--- INPUT FOR THIS TASK Enclosed Below ---

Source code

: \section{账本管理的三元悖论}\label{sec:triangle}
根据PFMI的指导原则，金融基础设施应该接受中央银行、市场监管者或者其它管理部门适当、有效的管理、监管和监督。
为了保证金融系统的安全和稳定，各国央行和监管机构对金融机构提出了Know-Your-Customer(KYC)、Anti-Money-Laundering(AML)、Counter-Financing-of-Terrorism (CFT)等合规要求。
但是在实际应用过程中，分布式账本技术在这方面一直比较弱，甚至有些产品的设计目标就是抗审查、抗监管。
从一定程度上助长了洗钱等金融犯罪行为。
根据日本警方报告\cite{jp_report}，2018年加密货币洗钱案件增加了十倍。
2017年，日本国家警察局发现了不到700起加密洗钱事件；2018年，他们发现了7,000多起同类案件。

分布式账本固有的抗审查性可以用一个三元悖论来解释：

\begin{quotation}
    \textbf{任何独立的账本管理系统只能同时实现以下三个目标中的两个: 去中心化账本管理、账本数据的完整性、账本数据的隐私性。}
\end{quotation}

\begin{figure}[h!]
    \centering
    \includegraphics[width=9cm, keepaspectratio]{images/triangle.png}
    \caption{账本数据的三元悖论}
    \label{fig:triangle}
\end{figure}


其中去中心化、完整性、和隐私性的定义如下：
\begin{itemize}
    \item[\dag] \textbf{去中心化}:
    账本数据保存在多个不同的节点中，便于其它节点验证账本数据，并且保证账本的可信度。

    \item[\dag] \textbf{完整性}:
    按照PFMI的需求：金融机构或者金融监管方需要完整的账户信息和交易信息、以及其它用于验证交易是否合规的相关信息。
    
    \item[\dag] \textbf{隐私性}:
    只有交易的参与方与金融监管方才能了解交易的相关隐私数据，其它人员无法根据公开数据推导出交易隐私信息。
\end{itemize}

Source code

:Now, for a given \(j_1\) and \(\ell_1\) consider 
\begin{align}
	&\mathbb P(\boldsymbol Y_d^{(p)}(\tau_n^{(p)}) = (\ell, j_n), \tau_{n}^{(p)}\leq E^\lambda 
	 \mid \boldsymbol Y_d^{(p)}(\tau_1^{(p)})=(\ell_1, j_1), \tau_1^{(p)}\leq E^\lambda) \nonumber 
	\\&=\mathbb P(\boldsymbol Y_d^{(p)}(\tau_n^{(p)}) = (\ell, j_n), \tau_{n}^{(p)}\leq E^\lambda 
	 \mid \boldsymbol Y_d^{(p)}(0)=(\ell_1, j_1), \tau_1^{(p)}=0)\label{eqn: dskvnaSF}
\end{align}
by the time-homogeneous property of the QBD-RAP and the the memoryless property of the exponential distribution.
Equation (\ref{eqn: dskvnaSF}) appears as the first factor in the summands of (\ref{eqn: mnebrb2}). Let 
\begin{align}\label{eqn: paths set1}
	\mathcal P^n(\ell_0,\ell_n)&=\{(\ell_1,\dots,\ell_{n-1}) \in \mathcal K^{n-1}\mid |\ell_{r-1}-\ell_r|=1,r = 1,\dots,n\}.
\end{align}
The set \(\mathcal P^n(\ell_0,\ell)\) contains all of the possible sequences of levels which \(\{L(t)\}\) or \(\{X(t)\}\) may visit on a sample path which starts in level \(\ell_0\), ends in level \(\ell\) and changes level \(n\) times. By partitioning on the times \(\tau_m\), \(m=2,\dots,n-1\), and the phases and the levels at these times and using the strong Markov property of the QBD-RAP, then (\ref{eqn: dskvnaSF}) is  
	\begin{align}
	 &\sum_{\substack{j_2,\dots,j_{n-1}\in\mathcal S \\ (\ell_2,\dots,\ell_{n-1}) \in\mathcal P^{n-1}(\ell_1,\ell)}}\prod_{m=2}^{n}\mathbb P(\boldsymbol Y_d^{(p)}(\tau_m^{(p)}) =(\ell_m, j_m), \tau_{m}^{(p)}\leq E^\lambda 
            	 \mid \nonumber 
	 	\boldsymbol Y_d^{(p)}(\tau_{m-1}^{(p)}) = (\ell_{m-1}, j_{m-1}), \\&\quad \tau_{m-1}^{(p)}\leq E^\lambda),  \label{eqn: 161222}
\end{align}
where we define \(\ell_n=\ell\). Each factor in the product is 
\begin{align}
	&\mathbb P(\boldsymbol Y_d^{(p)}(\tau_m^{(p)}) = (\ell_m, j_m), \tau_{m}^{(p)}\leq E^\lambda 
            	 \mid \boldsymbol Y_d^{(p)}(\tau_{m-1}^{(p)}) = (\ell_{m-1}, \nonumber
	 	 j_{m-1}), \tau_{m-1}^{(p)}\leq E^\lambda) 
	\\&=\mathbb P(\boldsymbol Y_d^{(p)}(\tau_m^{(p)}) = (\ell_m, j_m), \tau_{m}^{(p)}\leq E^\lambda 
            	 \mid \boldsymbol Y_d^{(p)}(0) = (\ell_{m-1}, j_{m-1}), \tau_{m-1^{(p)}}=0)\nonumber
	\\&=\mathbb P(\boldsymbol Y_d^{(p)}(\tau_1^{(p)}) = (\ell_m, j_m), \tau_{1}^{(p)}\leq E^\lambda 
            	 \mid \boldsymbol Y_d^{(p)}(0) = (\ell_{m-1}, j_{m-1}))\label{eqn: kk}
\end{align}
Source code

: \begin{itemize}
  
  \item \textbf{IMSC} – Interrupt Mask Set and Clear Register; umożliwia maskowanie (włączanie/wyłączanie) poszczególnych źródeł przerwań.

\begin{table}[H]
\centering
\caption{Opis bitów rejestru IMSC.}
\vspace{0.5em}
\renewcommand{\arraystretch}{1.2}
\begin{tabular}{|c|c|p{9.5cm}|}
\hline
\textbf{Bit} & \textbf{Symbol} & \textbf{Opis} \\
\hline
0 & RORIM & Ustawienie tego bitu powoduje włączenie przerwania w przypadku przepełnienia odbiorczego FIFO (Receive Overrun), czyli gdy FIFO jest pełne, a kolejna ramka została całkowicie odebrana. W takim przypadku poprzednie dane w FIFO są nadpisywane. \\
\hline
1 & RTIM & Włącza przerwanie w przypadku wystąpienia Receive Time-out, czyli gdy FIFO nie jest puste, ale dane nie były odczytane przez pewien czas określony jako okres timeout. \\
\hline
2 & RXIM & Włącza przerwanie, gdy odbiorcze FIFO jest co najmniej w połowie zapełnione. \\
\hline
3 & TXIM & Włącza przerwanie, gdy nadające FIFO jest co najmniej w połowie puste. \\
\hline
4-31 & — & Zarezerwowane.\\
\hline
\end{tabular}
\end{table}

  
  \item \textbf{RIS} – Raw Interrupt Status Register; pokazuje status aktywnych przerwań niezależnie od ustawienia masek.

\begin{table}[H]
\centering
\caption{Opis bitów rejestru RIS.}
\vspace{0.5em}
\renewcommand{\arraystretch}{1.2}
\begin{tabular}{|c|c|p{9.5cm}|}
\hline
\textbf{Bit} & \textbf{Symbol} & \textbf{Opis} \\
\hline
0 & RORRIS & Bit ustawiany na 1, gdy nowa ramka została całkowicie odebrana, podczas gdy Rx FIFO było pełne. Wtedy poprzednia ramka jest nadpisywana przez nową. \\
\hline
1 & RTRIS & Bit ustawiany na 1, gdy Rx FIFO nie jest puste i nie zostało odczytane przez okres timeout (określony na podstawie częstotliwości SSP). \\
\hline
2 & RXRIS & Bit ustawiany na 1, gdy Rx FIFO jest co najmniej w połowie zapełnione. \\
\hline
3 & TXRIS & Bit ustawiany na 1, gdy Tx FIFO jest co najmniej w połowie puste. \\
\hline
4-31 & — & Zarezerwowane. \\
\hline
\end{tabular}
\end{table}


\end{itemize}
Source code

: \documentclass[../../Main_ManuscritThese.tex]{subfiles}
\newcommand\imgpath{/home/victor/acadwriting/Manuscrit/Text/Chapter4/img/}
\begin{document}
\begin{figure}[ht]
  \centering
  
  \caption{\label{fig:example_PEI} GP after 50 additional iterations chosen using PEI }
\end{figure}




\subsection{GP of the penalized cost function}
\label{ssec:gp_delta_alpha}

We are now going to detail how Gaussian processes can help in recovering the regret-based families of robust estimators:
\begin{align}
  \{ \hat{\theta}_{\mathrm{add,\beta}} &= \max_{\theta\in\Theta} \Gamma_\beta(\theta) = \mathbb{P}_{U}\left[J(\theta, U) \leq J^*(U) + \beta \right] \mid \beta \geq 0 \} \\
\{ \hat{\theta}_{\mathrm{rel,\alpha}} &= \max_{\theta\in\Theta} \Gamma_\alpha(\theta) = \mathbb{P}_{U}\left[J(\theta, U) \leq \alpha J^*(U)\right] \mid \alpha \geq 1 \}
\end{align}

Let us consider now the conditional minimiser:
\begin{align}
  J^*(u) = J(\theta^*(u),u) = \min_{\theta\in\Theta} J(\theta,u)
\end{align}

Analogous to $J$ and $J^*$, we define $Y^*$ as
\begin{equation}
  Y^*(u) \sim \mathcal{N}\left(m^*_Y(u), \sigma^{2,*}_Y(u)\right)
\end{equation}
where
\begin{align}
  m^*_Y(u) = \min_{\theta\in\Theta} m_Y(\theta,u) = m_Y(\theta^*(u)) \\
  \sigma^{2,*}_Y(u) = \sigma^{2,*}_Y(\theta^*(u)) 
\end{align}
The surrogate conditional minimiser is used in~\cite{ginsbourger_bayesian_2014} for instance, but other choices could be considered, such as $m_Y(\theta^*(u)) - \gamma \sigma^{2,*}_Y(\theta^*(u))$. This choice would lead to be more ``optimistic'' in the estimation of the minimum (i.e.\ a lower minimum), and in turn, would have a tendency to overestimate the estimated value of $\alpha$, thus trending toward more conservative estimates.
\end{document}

--- End of Enclosed INPUT FOR THIS TASK ---

**EXERCISE DESCRIPTION**
Restate, word for word, the final stretch of the entries above: the line containing "3 & TXRIS &" and every line after it, up to and including the last.

**ANSWER BELOW**
3 & TXRIS & Bit ustawiany na 1, gdy Tx FIFO jest co najmniej w połowie puste. \\
\hline
4-31 & — & Zarezerwowane. \\
\hline
\end{tabular}
\end{table}


\end{itemize}
Source code

: \documentclass[../../Main_ManuscritThese.tex]{subfiles}
\newcommand\imgpath{/home/victor/acadwriting/Manuscrit/Text/Chapter4/img/}
\begin{document}
\begin{figure}[ht]
  \centering
  
  \caption{\label{fig:example_PEI} GP after 50 additional iterations chosen using PEI }
\end{figure}




\subsection{GP of the penalized cost function}
\label{ssec:gp_delta_alpha}

We are now going to detail how Gaussian processes can help in recovering the regret-based families of robust estimators:
\begin{align}
  \{ \hat{\theta}_{\mathrm{add,\beta}} &= \max_{\theta\in\Theta} \Gamma_\beta(\theta) = \mathbb{P}_{U}\left[J(\theta, U) \leq J^*(U) + \beta \right] \mid \beta \geq 0 \} \\
\{ \hat{\theta}_{\mathrm{rel,\alpha}} &= \max_{\theta\in\Theta} \Gamma_\alpha(\theta) = \mathbb{P}_{U}\left[J(\theta, U) \leq \alpha J^*(U)\right] \mid \alpha \geq 1 \}
\end{align}

Let us consider now the conditional minimiser:
\begin{align}
  J^*(u) = J(\theta^*(u),u) = \min_{\theta\in\Theta} J(\theta,u)
\end{align}

Analogous to $J$ and $J^*$, we define $Y^*$ as
\begin{equation}
  Y^*(u) \sim \mathcal{N}\left(m^*_Y(u), \sigma^{2,*}_Y(u)\right)
\end{equation}
where
\begin{align}
  m^*_Y(u) = \min_{\theta\in\Theta} m_Y(\theta,u) = m_Y(\theta^*(u)) \\
  \sigma^{2,*}_Y(u) = \sigma^{2,*}_Y(\theta^*(u)) 
\end{align}
The surrogate conditional minimiser is used in~\cite{ginsbourger_bayesian_2014} for instance, but other choices could be considered, such as $m_Y(\theta^*(u)) - \gamma \sigma^{2,*}_Y(\theta^*(u))$. This choice would lead to be more ``optimistic'' in the estimation of the minimum (i.e.\ a lower minimum), and in turn, would have a tendency to overestimate the estimated value of $\alpha$, thus trending toward more conservative estimates.
\end{document}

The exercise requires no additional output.